Francisco R. Figueroa /
Los integrantes del comando que en septiembre 1980 liquidó a Anastasio Somoza en una calle de Asunción no podían imaginar que años después su víctima, último miembro del clan que mantuvo subyugada a Nicaragua durante 43 años, se reencarnaría en uno de sus más acérrimos enemigos y entre los posibles urdidores de aquel atentado.
Cada vez son más los que ven como un remedo de Somoza y como un «dictador sin principios» al viejo comandante sandinista Daniel Ortega, de 65 años, quien el domingo pasado fue reelegido presidente de Nicaragua por un pueblo dominado por la pobreza y la superstición al que se ganó repartiendo títulos de propiedad, víveres y hasta cerdas preñadas, una generosidad costeada con los abultados donaciones del caudillo venezolano, Hugo Chávez, y el tesoro público nacional nicaragüense, que usa a discreción.
Las elecciones presidenciales en Nicaragua han dado a Ortega dos tercios de todos los votos y el doble de diputados que sus opositores. Esos comicios han representado, además, un plebiscito encubierto sobre Daniel Ortega y su poderosa esposa, Rosario Murillo, y el referendo de todas las artimañas legales de los jueces felones que prevaricaron para driblar el doble impedimento constitucional que incapacitaba al gobernante para aspirar a la reelección. Su candidatura ha sido tachada por sus adversarios de «ilegítima, ilegal e inconstitucional», sin resultados por la subordinación total de las instituciones nicaragüenses al matrimonio presidencial.
El proceso electoral nicaragüense estuvo plegado de denuncias de irregularidades y, según Transparencia Internacional, no ha sido «ni justo ni honesto ni creíble». Por el contrario, presenta «indicios de fraude», según cita de la BBC. Los resultados, agrega, fueron manipulados para permitirle a Ortega gobernar sin oposición y poder reformar la Constitución a su antojo para eternizarse el poder.
Dentro del esquema de corrupción y clientelismo montado por Ortega, el Consejo Supremo Electoral está evidentemente en sus manos. La Organización de Estados Americanos (OEA) y la Unión Europea (UE) aseguran que sus observadoras tuvieron problemas para hacer su labor durante la jornada electoral y que detectaron «trabas y mañas». Otros organismos denunciaron que en la cuarta parte de los colegios electorales no hubo fiscales de la oposición.

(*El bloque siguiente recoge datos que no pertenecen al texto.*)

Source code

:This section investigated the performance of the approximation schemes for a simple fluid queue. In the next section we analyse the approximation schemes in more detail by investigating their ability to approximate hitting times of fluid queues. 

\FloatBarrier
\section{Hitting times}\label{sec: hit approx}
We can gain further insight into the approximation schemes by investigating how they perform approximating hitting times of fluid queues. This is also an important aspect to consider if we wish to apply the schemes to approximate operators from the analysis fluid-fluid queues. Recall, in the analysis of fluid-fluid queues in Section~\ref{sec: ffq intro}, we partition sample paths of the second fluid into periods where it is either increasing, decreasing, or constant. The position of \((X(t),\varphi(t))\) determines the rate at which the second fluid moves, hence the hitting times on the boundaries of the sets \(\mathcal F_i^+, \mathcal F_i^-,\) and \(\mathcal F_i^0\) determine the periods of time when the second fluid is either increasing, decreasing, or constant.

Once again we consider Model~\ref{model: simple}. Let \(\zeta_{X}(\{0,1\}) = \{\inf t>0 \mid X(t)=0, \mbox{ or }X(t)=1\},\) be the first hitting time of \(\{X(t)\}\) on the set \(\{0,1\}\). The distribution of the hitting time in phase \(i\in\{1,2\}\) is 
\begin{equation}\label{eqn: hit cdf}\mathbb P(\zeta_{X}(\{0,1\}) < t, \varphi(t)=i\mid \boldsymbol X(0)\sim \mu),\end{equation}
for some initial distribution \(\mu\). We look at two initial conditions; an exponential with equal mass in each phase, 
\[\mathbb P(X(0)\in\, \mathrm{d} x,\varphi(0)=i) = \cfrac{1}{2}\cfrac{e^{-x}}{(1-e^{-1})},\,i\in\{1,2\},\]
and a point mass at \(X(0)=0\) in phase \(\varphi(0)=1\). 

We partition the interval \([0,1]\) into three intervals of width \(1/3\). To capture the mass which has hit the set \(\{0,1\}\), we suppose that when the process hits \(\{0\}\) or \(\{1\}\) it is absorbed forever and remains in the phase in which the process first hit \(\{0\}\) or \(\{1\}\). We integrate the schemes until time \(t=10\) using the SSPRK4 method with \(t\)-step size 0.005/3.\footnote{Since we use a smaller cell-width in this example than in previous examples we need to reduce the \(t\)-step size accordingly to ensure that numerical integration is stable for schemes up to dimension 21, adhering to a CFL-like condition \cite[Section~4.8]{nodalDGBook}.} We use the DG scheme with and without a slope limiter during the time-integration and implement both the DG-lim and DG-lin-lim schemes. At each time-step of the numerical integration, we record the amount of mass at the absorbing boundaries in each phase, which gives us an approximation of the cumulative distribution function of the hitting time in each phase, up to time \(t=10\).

La frágil democracia nicaragüense ha quedado herida de muerte en el país más pobre de América junto con Haití. Los resultados de las elecciones no han sido aceptados por el principal candidato de oposición, Fabio Gadea, porque, según alega, ese cómputo no refleja la voluntad del pueblo sino la de Ortega.

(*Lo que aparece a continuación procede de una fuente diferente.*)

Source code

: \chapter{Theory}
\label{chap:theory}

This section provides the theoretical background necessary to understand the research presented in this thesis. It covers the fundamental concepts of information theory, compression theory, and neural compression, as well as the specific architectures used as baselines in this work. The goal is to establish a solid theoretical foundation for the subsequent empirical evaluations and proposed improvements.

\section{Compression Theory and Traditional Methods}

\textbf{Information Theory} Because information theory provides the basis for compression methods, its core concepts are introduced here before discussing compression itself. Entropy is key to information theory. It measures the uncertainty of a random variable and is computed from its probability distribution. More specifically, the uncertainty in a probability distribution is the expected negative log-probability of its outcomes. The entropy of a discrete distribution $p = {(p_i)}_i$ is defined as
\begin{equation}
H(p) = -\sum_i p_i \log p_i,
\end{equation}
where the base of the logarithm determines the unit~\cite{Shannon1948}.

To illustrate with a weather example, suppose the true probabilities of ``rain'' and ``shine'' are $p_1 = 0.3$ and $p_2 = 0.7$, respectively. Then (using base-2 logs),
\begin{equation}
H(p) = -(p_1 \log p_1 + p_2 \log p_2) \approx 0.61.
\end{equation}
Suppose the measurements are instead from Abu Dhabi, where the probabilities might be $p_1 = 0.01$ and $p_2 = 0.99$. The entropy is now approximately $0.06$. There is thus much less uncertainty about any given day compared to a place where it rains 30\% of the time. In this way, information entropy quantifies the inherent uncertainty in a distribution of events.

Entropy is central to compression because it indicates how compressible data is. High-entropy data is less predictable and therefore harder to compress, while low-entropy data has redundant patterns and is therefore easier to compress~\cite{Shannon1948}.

Enterrados en el tiempo quedaron los ideales que animaron la revolución sandinista y la guerra civil que acabó en 1979 con la dictadura somocista. El antiguo guerrillero continúa exhibiendo la bandera de la revolución. Pero están totalmente desteñidas y hechas jirones. Su discurso es confuso, con una fuerte tono religioso. Ataca retóricamente a Estados Unidos y el imperialismo, y deja hacer a los empresarios con la condición de que no se metan en política. De los viejos tiempos a su lado apenas quedan oportunistas. Sus antiguos aliados hace tiempo que le abandonaron. Hoy su principal soporte es Rosario Murillo, su ambiciosa esposa y maquinista del aparato mediático.

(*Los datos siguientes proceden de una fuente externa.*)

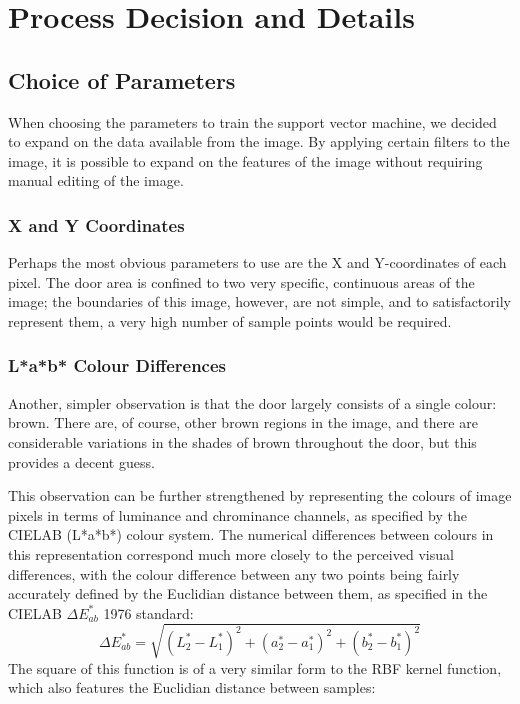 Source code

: \chapter{Process Decision and Details}

\section{Choice of Parameters}

When choosing the parameters to train the support vector machine, we decided to expand on the data available from the image. By applying certain filters to the image, it is possible to expand on the features of the image without requiring manual editing of the image.

 \subsection{X and Y Coordinates}
Perhaps the most obvious parameters to use are the X and Y-coordinates of each pixel.  The door area is confined to two very specific, continuous areas of the image; the boundaries of this image, however, are not simple, and to satisfactorily represent them, a very high number of sample points would be required.

\subsection{L*a*b* Colour Differences}
Another, simpler observation is that the door largely consists of a single colour: brown.  There are, of course, other brown regions in the image, and there are considerable variations in the shades of brown throughout the door, but this provides a decent guess.  

This observation can be further strengthened by representing the colours of image pixels in terms of luminance and chrominance channels, as specified by the CIELAB (L*a*b*) colour system. The numerical differences between colours in this representation correspond much more closely to the perceived visual differences, with the colour difference between any two points being fairly accurately defined by the Euclidian distance between them, as specified in the CIELAB $\Delta E_{ab}^*$ 1976 standard:
\begin{equation}
\Delta E_{ab}^* = \sqrt{ (L^*_2-L^*_1)^2+(a^*_2-a^*_1)^2 + (b^*_2-b^*_1)^2 }
\end{equation}
The square of this function is of a very similar form to the RBF kernel function, which also features the Euclidian distance between samples:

Como señala el escritor Sergio Ramírez, quien fue vicepresidente de Nicaragua en tándem con Ortega de 1984 a 1990, el reelegido jefe del Estado no cree en la democracia representativa y ve las elecciones como un mal necesario. Tiene un proyecto de poder a largo plazo, para lo que trata de poseer cada vez mayor poder económico, un control más efectivo sobre las fuerzas de seguridad y más medios de comunicación. Lo que viene en Nicaragua es menos tolerancia con la oposición y menos democracia.